Stepping aside, as if in alarm, she moved behind the fellow, and darted through the gate.

"I don't," P. Sybarite admitted amiably; "but your nose annoys me."

He fixed that feature with an irritating glare.

"You impudent puppy!" stormed the other. "Who are you?"

"Who—me?" echoed P. Sybarite in surprise. (The girl was now instructing the chauffeur.) "Why," he drawled, "I'm the guy that put the point in disappointment. Sure you've heard of me?"

At the curb, the door of the taxicab closed with a slam. Simultaneously the drone of the motor thickened to a rumble. The man with the twisted mouth turned just in time to see it drawing away.

"Hi!" he cried in surprise and dismay.

But the taxi didn't pause; to the contrary, it stretched out toward Ninth Avenue at a quickening pace.

With profanity appreciating the fact that he had been tricked, he picked up his heels in pursuit. But P. Sybarite had not finished with him. Deftly plucking the man back by the tail of his full-skirted opera coat, he succeeded in arresting his flight before it was fairly started.

"Here!" he protested. "What's your hurry?"

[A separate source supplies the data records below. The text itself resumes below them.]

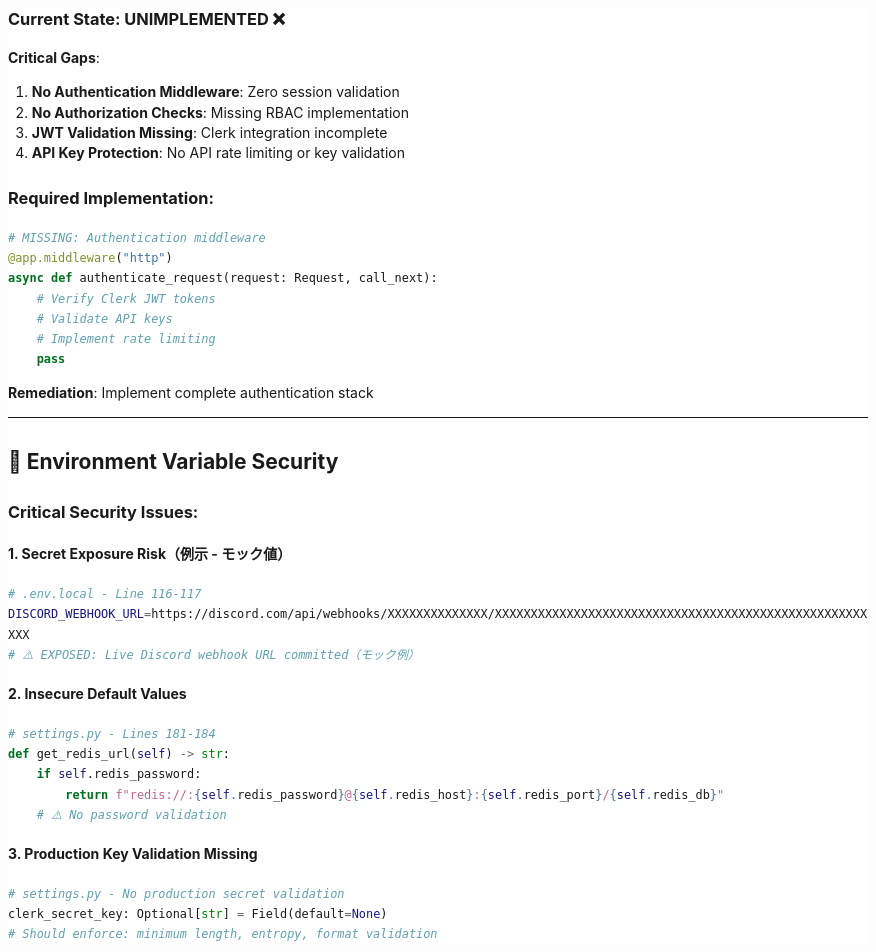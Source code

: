 ### Current State: UNIMPLEMENTED ❌

**Critical Gaps**:

1. **No Authentication Middleware**: Zero session validation
2. **No Authorization Checks**: Missing RBAC implementation
3. **JWT Validation Missing**: Clerk integration incomplete
4. **API Key Protection**: No API rate limiting or key validation

### Required Implementation:

```python
# MISSING: Authentication middleware
@app.middleware("http")
async def authenticate_request(request: Request, call_next):
    # Verify Clerk JWT tokens
    # Validate API keys
    # Implement rate limiting
    pass
```

**Remediation**: Implement complete authentication stack

---

## 🔐 Environment Variable Security

### Critical Security Issues:

#### 1. Secret Exposure Risk（例示 - モック値）

```bash
# .env.local - Line 116-117
DISCORD_WEBHOOK_URL=https://discord.com/api/webhooks/XXXXXXXXXXXXXX/XXXXXXXXXXXXXXXXXXXXXXXXXXXXXXXXXXXXXXXXXXXXXXXXXXXXXXX
# ⚠️ EXPOSED: Live Discord webhook URL committed（モック例）
```

#### 2. Insecure Default Values

```python
# settings.py - Lines 181-184
def get_redis_url(self) -> str:
    if self.redis_password:
        return f"redis://:{self.redis_password}@{self.redis_host}:{self.redis_port}/{self.redis_db}"
    # ⚠️ No password validation
```

#### 3. Production Key Validation Missing

```python
# settings.py - No production secret validation
clerk_secret_key: Optional[str] = Field(default=None)
# Should enforce: minimum length, entropy, format validation
```
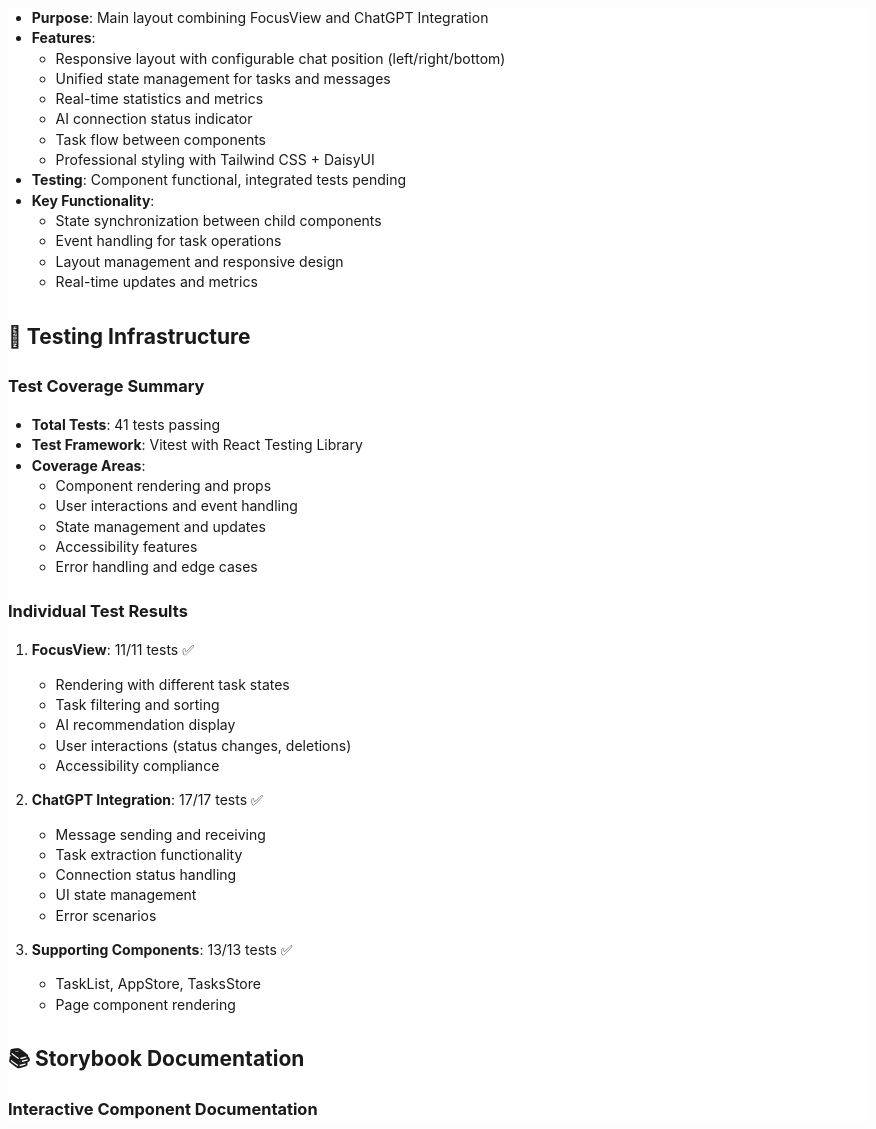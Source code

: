 - **Purpose**: Main layout combining FocusView and ChatGPT Integration
- **Features**:
  - Responsive layout with configurable chat position (left/right/bottom)
  - Unified state management for tasks and messages
  - Real-time statistics and metrics
  - AI connection status indicator
  - Task flow between components
  - Professional styling with Tailwind CSS + DaisyUI
- **Testing**: Component functional, integrated tests pending
- **Key Functionality**:
  - State synchronization between child components
  - Event handling for task operations
  - Layout management and responsive design
  - Real-time updates and metrics

## 🧪 Testing Infrastructure

### Test Coverage Summary

- **Total Tests**: 41 tests passing
- **Test Framework**: Vitest with React Testing Library
- **Coverage Areas**:
  - Component rendering and props
  - User interactions and event handling
  - State management and updates
  - Accessibility features
  - Error handling and edge cases

### Individual Test Results

1. **FocusView**: 11/11 tests ✅
   - Rendering with different task states
   - Task filtering and sorting
   - AI recommendation display
   - User interactions (status changes, deletions)
   - Accessibility compliance

2. **ChatGPT Integration**: 17/17 tests ✅
   - Message sending and receiving
   - Task extraction functionality
   - Connection status handling
   - UI state management
   - Error scenarios

3. **Supporting Components**: 13/13 tests ✅
   - TaskList, AppStore, TasksStore
   - Page component rendering

## 📚 Storybook Documentation

### Interactive Component Documentation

With a vicious snarl, the man turned and snatched at his cloak. But P. Sybarite adhered tenaciously to the coat.

"We were discussing your nose—"

At discretion, he interrupted himself to duck beneath the swing of a powerful fist. And this last, failing to find a mark, threw its owner off his balance. Tripping awkwardly over the low curbing of the dooryard walk, he reeled and went a-sprawl on his knees, while his hat fell off and (such is the impish habit of toppers) rolled and bounded several feet away.

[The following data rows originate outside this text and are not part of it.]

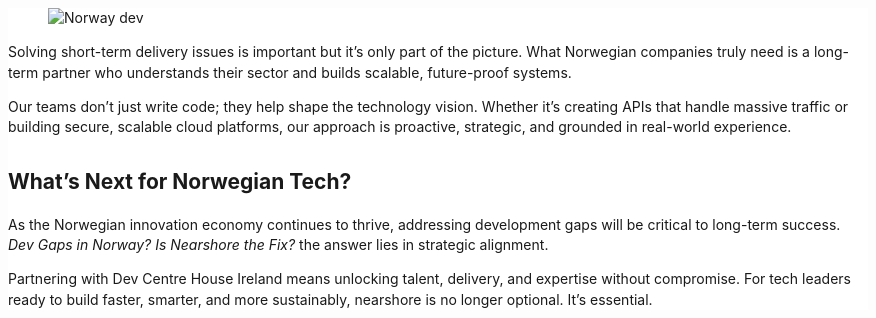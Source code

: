 <figure class="wp-block-image size-large"><img alt="Norway dev" class="wp-image-1852" decoding="async" height="598" sizes="(max-width: 1024px) 100vw, 1024px" src="https://www.devcentrehouse.eu/blogs/wp-content/uploads/2025/05/djcbtduu74-1-1024x598.jpg" srcset="https://www.devcentrehouse.eu/blogs/wp-content/uploads/2025/05/djcbtduu74-1-1024x598.jpg 1024w, https://www.devcentrehouse.eu/blogs/wp-content/uploads/2025/05/djcbtduu74-1-300x175.jpg 300w, https://www.devcentrehouse.eu/blogs/wp-content/uploads/2025/05/djcbtduu74-1-768x448.jpg 768w, https://www.devcentrehouse.eu/blogs/wp-content/uploads/2025/05/djcbtduu74-1-1536x897.jpg 1536w, https://www.devcentrehouse.eu/blogs/wp-content/uploads/2025/05/djcbtduu74-1.jpg 1600w" width="1024"/></figure>
<p>Solving short-term delivery issues is important but it’s only part of the picture. What Norwegian companies truly need is a long-term partner who understands their sector and builds scalable, future-proof systems.</p>
<p>Our teams don’t just write code; they help shape the technology vision. Whether it’s creating APIs that handle massive traffic or building secure, scalable cloud platforms, our approach is proactive, strategic, and grounded in real-world experience.</p>
<h2 class="wp-block-heading">What’s Next for Norwegian Tech?</h2>
<p>As the Norwegian innovation economy continues to thrive, addressing development gaps will be critical to long-term success. <em>Dev Gaps in Norway? Is Nearshore the Fix?</em> the answer lies in strategic alignment.</p>
<p>Partnering with Dev Centre House Ireland means unlocking talent, delivery, and expertise without compromise. For tech leaders ready to build faster, smarter, and more sustainably, nearshore is no longer optional. It’s essential.</p>




</div> <footer aria-label="Entry meta" class="entry-meta">
</footer>
</div>
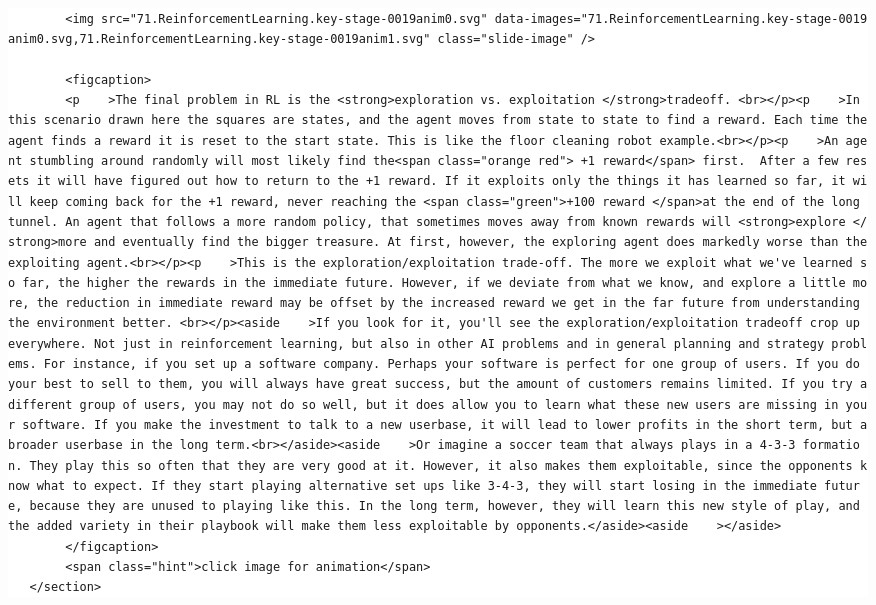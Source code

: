             <img src="71.ReinforcementLearning.key-stage-0019anim0.svg" data-images="71.ReinforcementLearning.key-stage-0019anim0.svg,71.ReinforcementLearning.key-stage-0019anim1.svg" class="slide-image" />

            <figcaption>
            <p    >The final problem in RL is the <strong>exploration vs. exploitation </strong>tradeoff. <br></p><p    >In this scenario drawn here the squares are states, and the agent moves from state to state to find a reward. Each time the agent finds a reward it is reset to the start state. This is like the floor cleaning robot example.<br></p><p    >An agent stumbling around randomly will most likely find the<span class="orange red"> +1 reward</span> first.  After a few resets it will have figured out how to return to the +1 reward. If it exploits only the things it has learned so far, it will keep coming back for the +1 reward, never reaching the <span class="green">+100 reward </span>at the end of the long tunnel. An agent that follows a more random policy, that sometimes moves away from known rewards will <strong>explore </strong>more and eventually find the bigger treasure. At first, however, the exploring agent does markedly worse than the exploiting agent.<br></p><p    >This is the exploration/exploitation trade-off. The more we exploit what we've learned so far, the higher the rewards in the immediate future. However, if we deviate from what we know, and explore a little more, the reduction in immediate reward may be offset by the increased reward we get in the far future from understanding the environment better. <br></p><aside    >If you look for it, you'll see the exploration/exploitation tradeoff crop up everywhere. Not just in reinforcement learning, but also in other AI problems and in general planning and strategy problems. For instance, if you set up a software company. Perhaps your software is perfect for one group of users. If you do your best to sell to them, you will always have great success, but the amount of customers remains limited. If you try a different group of users, you may not do so well, but it does allow you to learn what these new users are missing in your software. If you make the investment to talk to a new userbase, it will lead to lower profits in the short term, but a broader userbase in the long term.<br></aside><aside    >Or imagine a soccer team that always plays in a 4-3-3 formation. They play this so often that they are very good at it. However, it also makes them exploitable, since the opponents know what to expect. If they start playing alternative set ups like 3-4-3, they will start losing in the immediate future, because they are unused to playing like this. In the long term, however, they will learn this new style of play, and the added variety in their playbook will make them less exploitable by opponents.</aside><aside    ></aside>
            </figcaption>
            <span class="hint">click image for animation</span>
       </section>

Releasing the cloak, P. Sybarite withdrew to a respectful remove and held himself coolly alert against reprisals that never came. The other picked himself up quickly, cast about for the taxicab, discovered it swiftly making off—already twenty yards distant—and with a howl of rage bounded through the gate and gave chase at the top of his speed.

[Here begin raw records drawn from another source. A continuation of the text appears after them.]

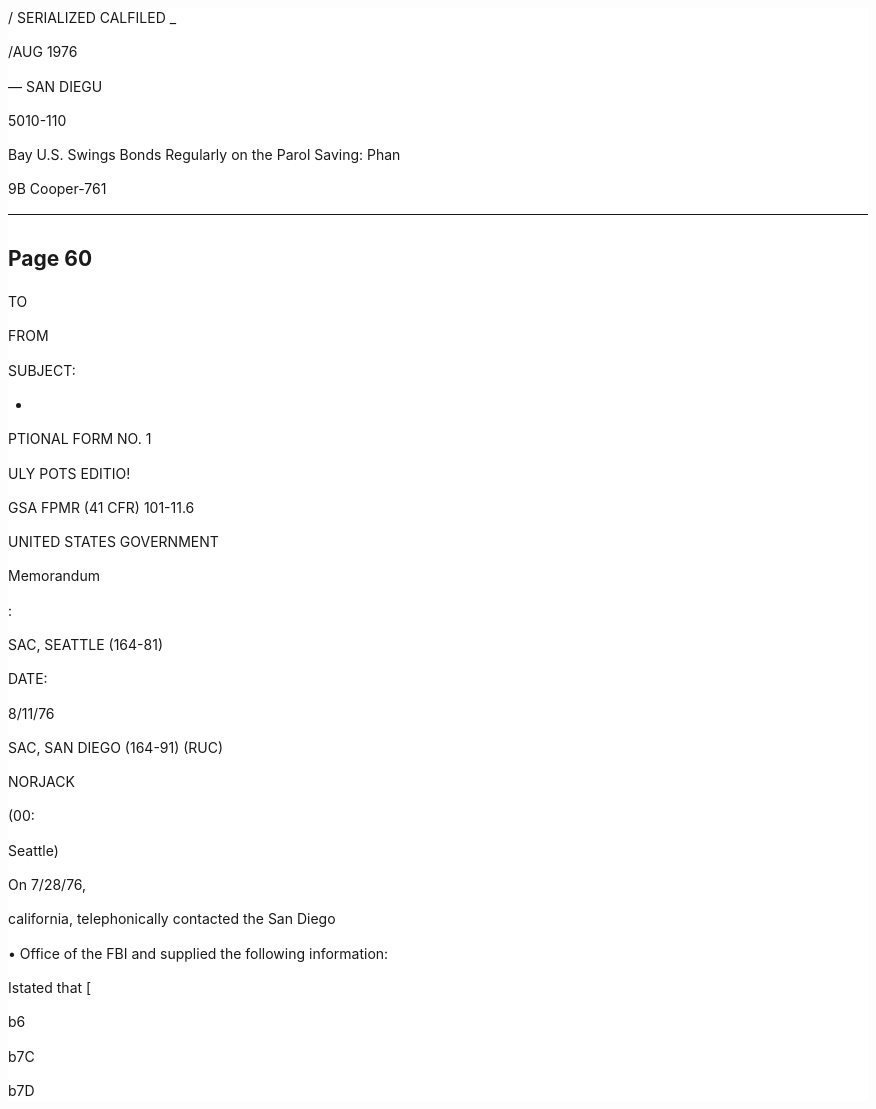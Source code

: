 / SERIALIZED CALFILED _

/AUG 1976

— SAN DIEGU

5010-110

Bay U.S. Swings Bonds Regularly on the Parol Saving: Phan

9B Cooper-761

---

## Page 60

TO

FROM

SUBJECT:

-

PTIONAL FORM NO. 1

ULY POTS EDITIO!

GSA FPMR (41 CFR) 101-11.6

UNITED STATES GOVERNMENT

Memorandum

:

SAC, SEATTLE (164-81)

DATE:

8/11/76

SAC, SAN DIEGO (164-91) (RUC)

NORJACK

(00:

Seattle)

On 7/28/76,

california, telephonically contacted the San Diego

• Office of the FBI and supplied the following information:

Istated that [

b6

b7C

b7D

Gravely, P. Sybarite retrieved the hat and followed to the curbing.

"Hey!" he shouted after the fast retreating figure—"here's your hat!"

But he wasted breath. The taxicab was nearing Ninth Avenue, its pursuer sprinting bravely a hundred feet to the rear, and as he watched, both turned the northern corner and vanished like shapes of dream.

Sighing, P. Sybarite went back to the stoop and sat down to consider the state of his soul (which was vain-glorious) and the condition of the hat (which was soiled, rumpled, and disreputable).

 

 

VIII

WHEELS OF CHANCE

Turning the affair over in his mind, and considering it from every imaginable angle, P. Sybarite decided (fairly enough) that it was, on the whole, mysterious; lending at least some colour of likelihood to George's gratuitous guess-work.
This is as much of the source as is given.